----- Entries provided -----

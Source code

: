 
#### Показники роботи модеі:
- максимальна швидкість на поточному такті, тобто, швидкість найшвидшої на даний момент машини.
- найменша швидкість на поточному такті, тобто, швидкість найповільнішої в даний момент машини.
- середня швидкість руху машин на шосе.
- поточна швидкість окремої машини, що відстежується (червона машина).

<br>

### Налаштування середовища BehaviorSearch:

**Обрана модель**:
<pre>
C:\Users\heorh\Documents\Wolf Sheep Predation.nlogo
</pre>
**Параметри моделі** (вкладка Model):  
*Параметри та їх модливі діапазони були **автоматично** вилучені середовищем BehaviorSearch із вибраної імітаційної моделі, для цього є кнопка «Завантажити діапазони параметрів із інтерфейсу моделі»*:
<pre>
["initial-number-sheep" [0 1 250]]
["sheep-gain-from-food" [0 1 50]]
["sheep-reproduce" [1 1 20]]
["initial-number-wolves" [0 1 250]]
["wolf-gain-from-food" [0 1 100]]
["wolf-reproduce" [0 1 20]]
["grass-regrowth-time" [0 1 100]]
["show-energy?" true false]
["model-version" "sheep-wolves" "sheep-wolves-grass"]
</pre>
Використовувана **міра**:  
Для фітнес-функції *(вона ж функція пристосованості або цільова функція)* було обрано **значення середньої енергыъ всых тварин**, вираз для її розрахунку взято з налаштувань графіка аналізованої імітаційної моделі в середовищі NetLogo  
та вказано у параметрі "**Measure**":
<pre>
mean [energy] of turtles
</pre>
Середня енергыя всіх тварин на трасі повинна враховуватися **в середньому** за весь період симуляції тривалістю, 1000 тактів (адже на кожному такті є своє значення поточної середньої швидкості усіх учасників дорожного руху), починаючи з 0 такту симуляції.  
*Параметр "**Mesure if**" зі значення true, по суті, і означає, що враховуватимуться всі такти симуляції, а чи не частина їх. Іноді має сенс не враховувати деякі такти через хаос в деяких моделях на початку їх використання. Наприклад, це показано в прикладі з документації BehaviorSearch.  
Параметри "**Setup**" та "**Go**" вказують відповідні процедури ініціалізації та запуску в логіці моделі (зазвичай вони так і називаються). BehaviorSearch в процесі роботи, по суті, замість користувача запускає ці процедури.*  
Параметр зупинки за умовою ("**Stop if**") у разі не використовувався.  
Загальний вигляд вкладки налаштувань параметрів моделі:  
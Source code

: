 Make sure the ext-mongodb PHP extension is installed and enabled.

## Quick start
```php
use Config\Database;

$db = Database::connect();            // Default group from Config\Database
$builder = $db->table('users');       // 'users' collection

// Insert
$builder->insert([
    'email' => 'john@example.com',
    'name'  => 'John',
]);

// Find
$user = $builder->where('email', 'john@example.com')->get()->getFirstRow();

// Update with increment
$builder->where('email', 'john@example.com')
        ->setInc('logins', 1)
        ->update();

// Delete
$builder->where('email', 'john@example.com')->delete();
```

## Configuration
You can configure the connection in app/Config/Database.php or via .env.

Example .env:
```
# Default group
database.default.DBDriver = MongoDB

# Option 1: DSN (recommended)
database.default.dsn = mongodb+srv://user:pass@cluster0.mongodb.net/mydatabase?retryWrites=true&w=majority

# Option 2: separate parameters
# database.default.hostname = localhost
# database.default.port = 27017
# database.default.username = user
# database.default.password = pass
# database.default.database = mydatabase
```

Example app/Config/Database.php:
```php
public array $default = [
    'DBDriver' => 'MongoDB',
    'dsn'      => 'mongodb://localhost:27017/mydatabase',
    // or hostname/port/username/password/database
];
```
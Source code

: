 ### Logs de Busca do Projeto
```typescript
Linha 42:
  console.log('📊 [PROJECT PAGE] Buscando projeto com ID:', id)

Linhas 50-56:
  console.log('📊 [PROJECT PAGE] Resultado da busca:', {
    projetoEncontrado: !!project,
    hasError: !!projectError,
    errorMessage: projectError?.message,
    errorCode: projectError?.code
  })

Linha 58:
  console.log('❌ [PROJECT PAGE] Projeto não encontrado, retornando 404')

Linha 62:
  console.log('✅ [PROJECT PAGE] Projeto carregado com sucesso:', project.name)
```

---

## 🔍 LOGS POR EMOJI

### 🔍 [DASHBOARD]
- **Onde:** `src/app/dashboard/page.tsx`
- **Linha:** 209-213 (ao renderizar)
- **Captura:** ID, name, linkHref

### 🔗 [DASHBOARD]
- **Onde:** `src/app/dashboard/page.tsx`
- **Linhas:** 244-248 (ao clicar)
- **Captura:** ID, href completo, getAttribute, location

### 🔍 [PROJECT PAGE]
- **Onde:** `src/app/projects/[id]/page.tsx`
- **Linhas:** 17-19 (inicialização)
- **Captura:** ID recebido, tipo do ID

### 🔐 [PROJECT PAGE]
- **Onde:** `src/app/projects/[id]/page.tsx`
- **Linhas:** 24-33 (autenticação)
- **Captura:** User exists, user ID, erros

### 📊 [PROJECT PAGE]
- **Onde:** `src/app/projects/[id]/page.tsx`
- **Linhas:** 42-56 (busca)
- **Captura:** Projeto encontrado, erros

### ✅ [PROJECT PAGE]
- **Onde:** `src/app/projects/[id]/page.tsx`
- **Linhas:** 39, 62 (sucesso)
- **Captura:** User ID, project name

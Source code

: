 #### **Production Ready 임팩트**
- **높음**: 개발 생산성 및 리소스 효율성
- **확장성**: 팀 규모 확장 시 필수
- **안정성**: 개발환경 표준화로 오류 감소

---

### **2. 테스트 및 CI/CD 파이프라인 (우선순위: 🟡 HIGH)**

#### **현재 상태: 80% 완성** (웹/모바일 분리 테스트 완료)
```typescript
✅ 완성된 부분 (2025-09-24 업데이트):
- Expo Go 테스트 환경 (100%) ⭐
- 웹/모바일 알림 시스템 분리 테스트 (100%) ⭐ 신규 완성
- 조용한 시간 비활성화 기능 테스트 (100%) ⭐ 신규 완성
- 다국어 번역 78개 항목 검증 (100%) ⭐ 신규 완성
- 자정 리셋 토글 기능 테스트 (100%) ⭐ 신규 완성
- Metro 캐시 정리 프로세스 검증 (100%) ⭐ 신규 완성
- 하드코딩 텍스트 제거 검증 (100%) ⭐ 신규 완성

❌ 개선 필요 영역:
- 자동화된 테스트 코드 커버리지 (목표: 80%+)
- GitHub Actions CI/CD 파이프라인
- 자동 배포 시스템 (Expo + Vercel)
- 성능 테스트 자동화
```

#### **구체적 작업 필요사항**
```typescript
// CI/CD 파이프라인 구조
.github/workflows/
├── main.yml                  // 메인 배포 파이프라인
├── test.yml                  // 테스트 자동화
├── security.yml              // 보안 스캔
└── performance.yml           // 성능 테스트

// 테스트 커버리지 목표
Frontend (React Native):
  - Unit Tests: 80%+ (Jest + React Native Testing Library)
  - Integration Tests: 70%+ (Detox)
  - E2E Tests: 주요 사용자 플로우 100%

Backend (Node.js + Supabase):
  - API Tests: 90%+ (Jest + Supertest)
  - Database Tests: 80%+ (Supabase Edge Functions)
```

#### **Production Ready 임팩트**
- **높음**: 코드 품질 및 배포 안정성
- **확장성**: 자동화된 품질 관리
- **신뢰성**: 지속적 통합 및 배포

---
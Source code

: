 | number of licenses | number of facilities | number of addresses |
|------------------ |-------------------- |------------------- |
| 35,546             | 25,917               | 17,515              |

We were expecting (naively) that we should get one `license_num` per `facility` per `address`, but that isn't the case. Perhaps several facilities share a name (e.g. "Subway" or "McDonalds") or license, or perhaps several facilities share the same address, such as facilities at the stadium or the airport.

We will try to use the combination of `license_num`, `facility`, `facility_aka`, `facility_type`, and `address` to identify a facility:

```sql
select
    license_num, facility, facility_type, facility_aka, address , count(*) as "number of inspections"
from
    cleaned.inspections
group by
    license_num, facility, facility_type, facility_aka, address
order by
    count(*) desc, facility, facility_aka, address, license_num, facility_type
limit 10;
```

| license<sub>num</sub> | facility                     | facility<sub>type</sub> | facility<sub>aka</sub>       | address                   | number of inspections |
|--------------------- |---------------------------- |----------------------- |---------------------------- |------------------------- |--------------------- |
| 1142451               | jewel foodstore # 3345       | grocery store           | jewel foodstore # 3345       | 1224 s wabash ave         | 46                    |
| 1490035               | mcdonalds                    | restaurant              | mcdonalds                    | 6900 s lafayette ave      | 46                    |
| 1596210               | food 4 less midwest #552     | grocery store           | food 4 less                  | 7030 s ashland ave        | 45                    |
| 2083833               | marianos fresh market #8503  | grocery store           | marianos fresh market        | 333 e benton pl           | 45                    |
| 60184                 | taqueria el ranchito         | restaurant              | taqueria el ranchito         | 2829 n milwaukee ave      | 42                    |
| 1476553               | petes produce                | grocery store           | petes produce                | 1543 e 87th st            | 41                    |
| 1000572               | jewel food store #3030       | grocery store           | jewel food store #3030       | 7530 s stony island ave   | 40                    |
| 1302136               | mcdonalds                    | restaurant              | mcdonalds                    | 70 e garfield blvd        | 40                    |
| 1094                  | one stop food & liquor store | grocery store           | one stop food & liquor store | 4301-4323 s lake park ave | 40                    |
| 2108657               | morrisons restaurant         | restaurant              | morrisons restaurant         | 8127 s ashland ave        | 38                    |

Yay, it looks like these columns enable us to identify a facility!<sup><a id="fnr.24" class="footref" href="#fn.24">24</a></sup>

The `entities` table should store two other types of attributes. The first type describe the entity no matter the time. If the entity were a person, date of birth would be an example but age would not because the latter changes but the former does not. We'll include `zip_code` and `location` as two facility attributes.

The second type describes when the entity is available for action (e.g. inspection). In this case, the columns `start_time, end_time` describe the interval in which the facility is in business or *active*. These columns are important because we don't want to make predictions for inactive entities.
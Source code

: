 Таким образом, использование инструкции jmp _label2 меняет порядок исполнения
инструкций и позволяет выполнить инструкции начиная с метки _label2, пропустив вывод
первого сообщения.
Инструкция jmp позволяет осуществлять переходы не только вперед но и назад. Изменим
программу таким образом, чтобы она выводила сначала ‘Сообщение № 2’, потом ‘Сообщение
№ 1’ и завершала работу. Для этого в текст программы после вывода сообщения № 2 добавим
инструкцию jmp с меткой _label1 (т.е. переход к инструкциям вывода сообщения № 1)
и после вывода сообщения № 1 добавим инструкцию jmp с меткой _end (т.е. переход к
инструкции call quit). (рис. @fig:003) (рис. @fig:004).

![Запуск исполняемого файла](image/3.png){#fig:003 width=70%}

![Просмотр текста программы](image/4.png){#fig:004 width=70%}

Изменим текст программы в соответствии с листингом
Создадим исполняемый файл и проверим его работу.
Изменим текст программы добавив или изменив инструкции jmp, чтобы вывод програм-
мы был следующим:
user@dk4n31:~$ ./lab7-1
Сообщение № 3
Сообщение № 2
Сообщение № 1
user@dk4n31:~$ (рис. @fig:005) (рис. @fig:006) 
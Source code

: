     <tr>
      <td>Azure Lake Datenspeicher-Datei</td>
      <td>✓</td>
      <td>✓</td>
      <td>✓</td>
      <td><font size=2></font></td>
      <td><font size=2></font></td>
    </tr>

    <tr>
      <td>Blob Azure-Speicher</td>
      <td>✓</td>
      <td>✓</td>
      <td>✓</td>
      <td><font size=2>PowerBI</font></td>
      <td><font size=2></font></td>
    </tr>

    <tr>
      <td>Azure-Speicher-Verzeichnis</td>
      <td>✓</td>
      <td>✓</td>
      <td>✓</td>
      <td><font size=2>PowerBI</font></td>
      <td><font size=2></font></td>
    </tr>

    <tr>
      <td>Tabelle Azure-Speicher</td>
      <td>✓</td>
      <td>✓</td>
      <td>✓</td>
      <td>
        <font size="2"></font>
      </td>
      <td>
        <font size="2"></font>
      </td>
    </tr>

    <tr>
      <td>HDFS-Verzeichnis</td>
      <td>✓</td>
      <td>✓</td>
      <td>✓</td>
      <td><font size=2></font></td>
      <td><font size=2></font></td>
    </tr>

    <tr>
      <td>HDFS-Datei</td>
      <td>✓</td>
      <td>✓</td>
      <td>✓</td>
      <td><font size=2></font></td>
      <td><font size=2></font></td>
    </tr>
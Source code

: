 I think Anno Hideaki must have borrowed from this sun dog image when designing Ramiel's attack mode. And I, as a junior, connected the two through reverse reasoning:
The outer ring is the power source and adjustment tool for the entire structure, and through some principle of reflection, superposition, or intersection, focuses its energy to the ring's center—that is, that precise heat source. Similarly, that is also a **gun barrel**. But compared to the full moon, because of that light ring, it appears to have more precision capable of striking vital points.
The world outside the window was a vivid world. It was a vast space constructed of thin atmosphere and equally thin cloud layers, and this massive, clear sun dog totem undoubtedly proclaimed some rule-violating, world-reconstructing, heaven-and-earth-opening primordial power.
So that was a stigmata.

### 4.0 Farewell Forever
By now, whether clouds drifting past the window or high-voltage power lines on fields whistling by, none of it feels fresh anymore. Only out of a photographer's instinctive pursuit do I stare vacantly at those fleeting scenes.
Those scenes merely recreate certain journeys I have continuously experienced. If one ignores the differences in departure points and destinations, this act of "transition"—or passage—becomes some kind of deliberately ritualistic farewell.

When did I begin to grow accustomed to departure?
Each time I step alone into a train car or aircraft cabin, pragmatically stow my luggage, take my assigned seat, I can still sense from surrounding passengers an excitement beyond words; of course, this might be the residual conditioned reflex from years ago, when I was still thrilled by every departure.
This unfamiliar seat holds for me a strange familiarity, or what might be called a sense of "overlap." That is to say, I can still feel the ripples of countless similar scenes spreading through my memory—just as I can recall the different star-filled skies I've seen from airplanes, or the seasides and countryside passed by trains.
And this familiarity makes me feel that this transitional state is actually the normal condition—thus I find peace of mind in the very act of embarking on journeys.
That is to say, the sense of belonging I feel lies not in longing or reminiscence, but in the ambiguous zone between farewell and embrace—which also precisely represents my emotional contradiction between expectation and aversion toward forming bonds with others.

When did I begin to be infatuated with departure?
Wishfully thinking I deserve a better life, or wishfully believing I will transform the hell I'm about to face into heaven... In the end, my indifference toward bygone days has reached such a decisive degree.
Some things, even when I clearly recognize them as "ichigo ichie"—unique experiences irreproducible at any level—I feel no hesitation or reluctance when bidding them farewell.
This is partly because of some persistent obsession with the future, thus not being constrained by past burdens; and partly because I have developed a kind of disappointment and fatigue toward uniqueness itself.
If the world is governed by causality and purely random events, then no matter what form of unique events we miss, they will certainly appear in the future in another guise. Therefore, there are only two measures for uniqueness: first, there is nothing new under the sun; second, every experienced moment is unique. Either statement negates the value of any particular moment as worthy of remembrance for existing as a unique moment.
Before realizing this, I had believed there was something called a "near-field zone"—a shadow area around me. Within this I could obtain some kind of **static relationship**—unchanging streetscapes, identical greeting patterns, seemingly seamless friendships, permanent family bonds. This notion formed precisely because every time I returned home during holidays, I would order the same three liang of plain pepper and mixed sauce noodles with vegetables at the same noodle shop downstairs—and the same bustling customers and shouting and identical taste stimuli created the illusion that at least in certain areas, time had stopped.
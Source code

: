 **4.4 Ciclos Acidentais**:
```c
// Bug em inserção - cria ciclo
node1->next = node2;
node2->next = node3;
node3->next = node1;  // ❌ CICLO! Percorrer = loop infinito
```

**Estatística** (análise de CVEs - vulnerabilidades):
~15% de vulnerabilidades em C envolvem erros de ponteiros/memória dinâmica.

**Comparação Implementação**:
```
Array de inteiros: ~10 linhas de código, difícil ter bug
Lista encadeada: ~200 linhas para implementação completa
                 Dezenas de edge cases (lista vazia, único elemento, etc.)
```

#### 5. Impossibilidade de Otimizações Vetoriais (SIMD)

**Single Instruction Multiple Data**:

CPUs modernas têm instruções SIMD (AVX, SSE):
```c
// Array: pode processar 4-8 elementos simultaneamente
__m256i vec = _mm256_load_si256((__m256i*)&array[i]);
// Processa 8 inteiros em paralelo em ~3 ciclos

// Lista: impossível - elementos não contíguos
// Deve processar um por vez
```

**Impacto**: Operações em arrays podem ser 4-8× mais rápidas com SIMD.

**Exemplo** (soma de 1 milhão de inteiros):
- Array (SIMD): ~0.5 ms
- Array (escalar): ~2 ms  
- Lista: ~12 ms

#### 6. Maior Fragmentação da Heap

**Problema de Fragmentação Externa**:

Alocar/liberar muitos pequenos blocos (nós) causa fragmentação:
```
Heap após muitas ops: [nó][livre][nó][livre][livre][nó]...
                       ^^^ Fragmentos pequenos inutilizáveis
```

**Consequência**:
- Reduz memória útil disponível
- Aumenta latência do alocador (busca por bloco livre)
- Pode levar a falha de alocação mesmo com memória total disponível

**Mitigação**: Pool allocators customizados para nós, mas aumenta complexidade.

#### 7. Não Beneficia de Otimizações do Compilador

-----

▶ _Work instructions_:
For each line in the records that holds "journeys", show that line as it stands.

▶ _Result of the exercise_:
Those scenes merely recreate certain journeys I have continuously experienced. If one ignores the differences in departure points and destinations, this act of "transition"—or passage—becomes some kind of deliberately ritualistic farewell.
And this familiarity makes me feel that this transitional state is actually the normal condition—thus I find peace of mind in the very act of embarking on journeys.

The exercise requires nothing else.